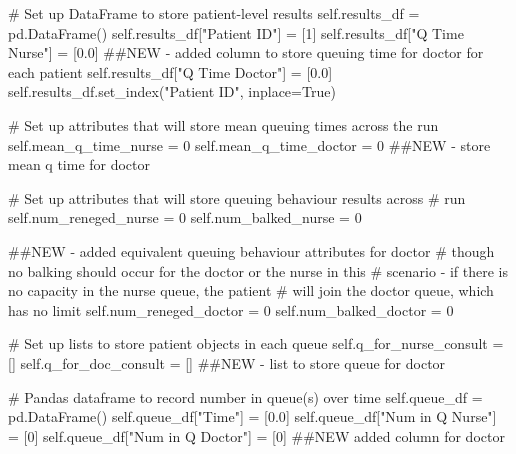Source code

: \documentclass[
  letterpaper,
  DIV=11,
  numbers=noendperiod]{scrreprt}
\newenvironment{Shaded}{}{}
\newcommand{\CommentTok}[1]{\textcolor[rgb]{0.42,0.45,0.49}{#1}}
\newcommand{\DecValTok}[1]{\textcolor[rgb]{0.00,0.36,0.77}{#1}}
\newcommand{\FloatTok}[1]{\textcolor[rgb]{0.00,0.36,0.77}{#1}}
\newcommand{\NormalTok}[1]{\textcolor[rgb]{0.14,0.16,0.18}{#1}}
\newcommand{\OperatorTok}[1]{\textcolor[rgb]{0.14,0.16,0.18}{#1}}
\newcommand{\StringTok}[1]{\textcolor[rgb]{0.01,0.18,0.38}{#1}}
\newcommand{\VariableTok}[1]{\textcolor[rgb]{0.89,0.38,0.04}{#1}}
\begin{document}
\begin{tcolorbox}
\begin{Shaded}
\begin{Highlighting}[]
        \CommentTok{\# Set up DataFrame to store patient{-}level results}
        \VariableTok{self}\NormalTok{.results\_df }\OperatorTok{=}\NormalTok{ pd.DataFrame()}
        \VariableTok{self}\NormalTok{.results\_df[}\StringTok{"Patient ID"}\NormalTok{] }\OperatorTok{=}\NormalTok{ [}\DecValTok{1}\NormalTok{]}
        \VariableTok{self}\NormalTok{.results\_df[}\StringTok{"Q Time Nurse"}\NormalTok{] }\OperatorTok{=}\NormalTok{ [}\FloatTok{0.0}\NormalTok{]}
        \CommentTok{\#\#NEW {-} added column to store queuing time for doctor for each patient}
        \VariableTok{self}\NormalTok{.results\_df[}\StringTok{"Q Time Doctor"}\NormalTok{] }\OperatorTok{=}\NormalTok{ [}\FloatTok{0.0}\NormalTok{]}
        \VariableTok{self}\NormalTok{.results\_df.set\_index(}\StringTok{"Patient ID"}\NormalTok{, inplace}\OperatorTok{=}\VariableTok{True}\NormalTok{)}

        \CommentTok{\# Set up attributes that will store mean queuing times across the run}
        \VariableTok{self}\NormalTok{.mean\_q\_time\_nurse }\OperatorTok{=} \DecValTok{0}
        \VariableTok{self}\NormalTok{.mean\_q\_time\_doctor }\OperatorTok{=} \DecValTok{0} \CommentTok{\#\#NEW {-} store mean q time for doctor}

        \CommentTok{\# Set up attributes that will store queuing behaviour results across}
        \CommentTok{\# run}
        \VariableTok{self}\NormalTok{.num\_reneged\_nurse }\OperatorTok{=} \DecValTok{0}
        \VariableTok{self}\NormalTok{.num\_balked\_nurse }\OperatorTok{=} \DecValTok{0}

        \CommentTok{\#\#NEW {-} added equivalent queuing behaviour attributes for doctor}
        \CommentTok{\# though no balking should occur for the doctor or the nurse in this}
        \CommentTok{\# scenario {-} if there is no capacity in the nurse queue, the patient}
        \CommentTok{\# will join the doctor queue, which has no limit}
        \VariableTok{self}\NormalTok{.num\_reneged\_doctor }\OperatorTok{=} \DecValTok{0}
        \VariableTok{self}\NormalTok{.num\_balked\_doctor }\OperatorTok{=} \DecValTok{0}

        \CommentTok{\# Set up lists to store patient objects in each queue}
        \VariableTok{self}\NormalTok{.q\_for\_nurse\_consult }\OperatorTok{=}\NormalTok{ []}
        \VariableTok{self}\NormalTok{.q\_for\_doc\_consult }\OperatorTok{=}\NormalTok{ [] }\CommentTok{\#\#NEW {-} list to store queue for doctor}

        \CommentTok{\# Pandas dataframe to record number in queue(s) over time}
        \VariableTok{self}\NormalTok{.queue\_df }\OperatorTok{=}\NormalTok{ pd.DataFrame()}
        \VariableTok{self}\NormalTok{.queue\_df[}\StringTok{"Time"}\NormalTok{] }\OperatorTok{=}\NormalTok{ [}\FloatTok{0.0}\NormalTok{]}
        \VariableTok{self}\NormalTok{.queue\_df[}\StringTok{"Num in Q Nurse"}\NormalTok{] }\OperatorTok{=}\NormalTok{ [}\DecValTok{0}\NormalTok{]}
        \VariableTok{self}\NormalTok{.queue\_df[}\StringTok{"Num in Q Doctor"}\NormalTok{] }\OperatorTok{=}\NormalTok{ [}\DecValTok{0}\NormalTok{] }\CommentTok{\#\#NEW added column for doctor}


\end{Highlighting}
\end{Shaded}
\end{tcolorbox}
\end{document}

+ + + +

= EXERCISE =
Quote the material exactly. Pictures stay out.

= YOUR RESPONSE =
Source code

: \documentclass[
  letterpaper,
  DIV=11,
  numbers=noendperiod]{scrreprt}
\newenvironment{Shaded}{}{}
\newcommand{\CommentTok}[1]{\textcolor[rgb]{0.42,0.45,0.49}{#1}}
\newcommand{\DecValTok}[1]{\textcolor[rgb]{0.00,0.36,0.77}{#1}}
\newcommand{\FloatTok}[1]{\textcolor[rgb]{0.00,0.36,0.77}{#1}}
\newcommand{\NormalTok}[1]{\textcolor[rgb]{0.14,0.16,0.18}{#1}}
\newcommand{\OperatorTok}[1]{\textcolor[rgb]{0.14,0.16,0.18}{#1}}
\newcommand{\StringTok}[1]{\textcolor[rgb]{0.01,0.18,0.38}{#1}}
\newcommand{\VariableTok}[1]{\textcolor[rgb]{0.89,0.38,0.04}{#1}}
\begin{document}
\begin{tcolorbox}
\begin{Shaded}
\begin{Highlighting}[]
        \CommentTok{\# Set up DataFrame to store patient{-}level results}
        \VariableTok{self}\NormalTok{.results\_df }\OperatorTok{=}\NormalTok{ pd.DataFrame()}
        \VariableTok{self}\NormalTok{.results\_df[}\StringTok{"Patient ID"}\NormalTok{] }\OperatorTok{=}\NormalTok{ [}\DecValTok{1}\NormalTok{]}
        \VariableTok{self}\NormalTok{.results\_df[}\StringTok{"Q Time Nurse"}\NormalTok{] }\OperatorTok{=}\NormalTok{ [}\FloatTok{0.0}\NormalTok{]}
        \CommentTok{\#\#NEW {-} added column to store queuing time for doctor for each patient}
        \VariableTok{self}\NormalTok{.results\_df[}\StringTok{"Q Time Doctor"}\NormalTok{] }\OperatorTok{=}\NormalTok{ [}\FloatTok{0.0}\NormalTok{]}
        \VariableTok{self}\NormalTok{.results\_df.set\_index(}\StringTok{"Patient ID"}\NormalTok{, inplace}\OperatorTok{=}\VariableTok{True}\NormalTok{)}

        \CommentTok{\# Set up attributes that will store mean queuing times across the run}
        \VariableTok{self}\NormalTok{.mean\_q\_time\_nurse }\OperatorTok{=} \DecValTok{0}
        \VariableTok{self}\NormalTok{.mean\_q\_time\_doctor }\OperatorTok{=} \DecValTok{0} \CommentTok{\#\#NEW {-} store mean q time for doctor}

        \CommentTok{\# Set up attributes that will store queuing behaviour results across}
        \CommentTok{\# run}
        \VariableTok{self}\NormalTok{.num\_reneged\_nurse }\OperatorTok{=} \DecValTok{0}
        \VariableTok{self}\NormalTok{.num\_balked\_nurse }\OperatorTok{=} \DecValTok{0}

        \CommentTok{\#\#NEW {-} added equivalent queuing behaviour attributes for doctor}
        \CommentTok{\# though no balking should occur for the doctor or the nurse in this}
        \CommentTok{\# scenario {-} if there is no capacity in the nurse queue, the patient}
        \CommentTok{\# will join the doctor queue, which has no limit}
        \VariableTok{self}\NormalTok{.num\_reneged\_doctor }\OperatorTok{=} \DecValTok{0}
        \VariableTok{self}\NormalTok{.num\_balked\_doctor }\OperatorTok{=} \DecValTok{0}

        \CommentTok{\# Set up lists to store patient objects in each queue}
        \VariableTok{self}\NormalTok{.q\_for\_nurse\_consult }\OperatorTok{=}\NormalTok{ []}
        \VariableTok{self}\NormalTok{.q\_for\_doc\_consult }\OperatorTok{=}\NormalTok{ [] }\CommentTok{\#\#NEW {-} list to store queue for doctor}

        \CommentTok{\# Pandas dataframe to record number in queue(s) over time}
        \VariableTok{self}\NormalTok{.queue\_df }\OperatorTok{=}\NormalTok{ pd.DataFrame()}
        \VariableTok{self}\NormalTok{.queue\_df[}\StringTok{"Time"}\NormalTok{] }\OperatorTok{=}\NormalTok{ [}\FloatTok{0.0}\NormalTok{]}
        \VariableTok{self}\NormalTok{.queue\_df[}\StringTok{"Num in Q Nurse"}\NormalTok{] }\OperatorTok{=}\NormalTok{ [}\DecValTok{0}\NormalTok{]}
        \VariableTok{self}\NormalTok{.queue\_df[}\StringTok{"Num in Q Doctor"}\NormalTok{] }\OperatorTok{=}\NormalTok{ [}\DecValTok{0}\NormalTok{] }\CommentTok{\#\#NEW added column for doctor}


\end{Highlighting}
\end{Shaded}
\end{tcolorbox}
\end{document}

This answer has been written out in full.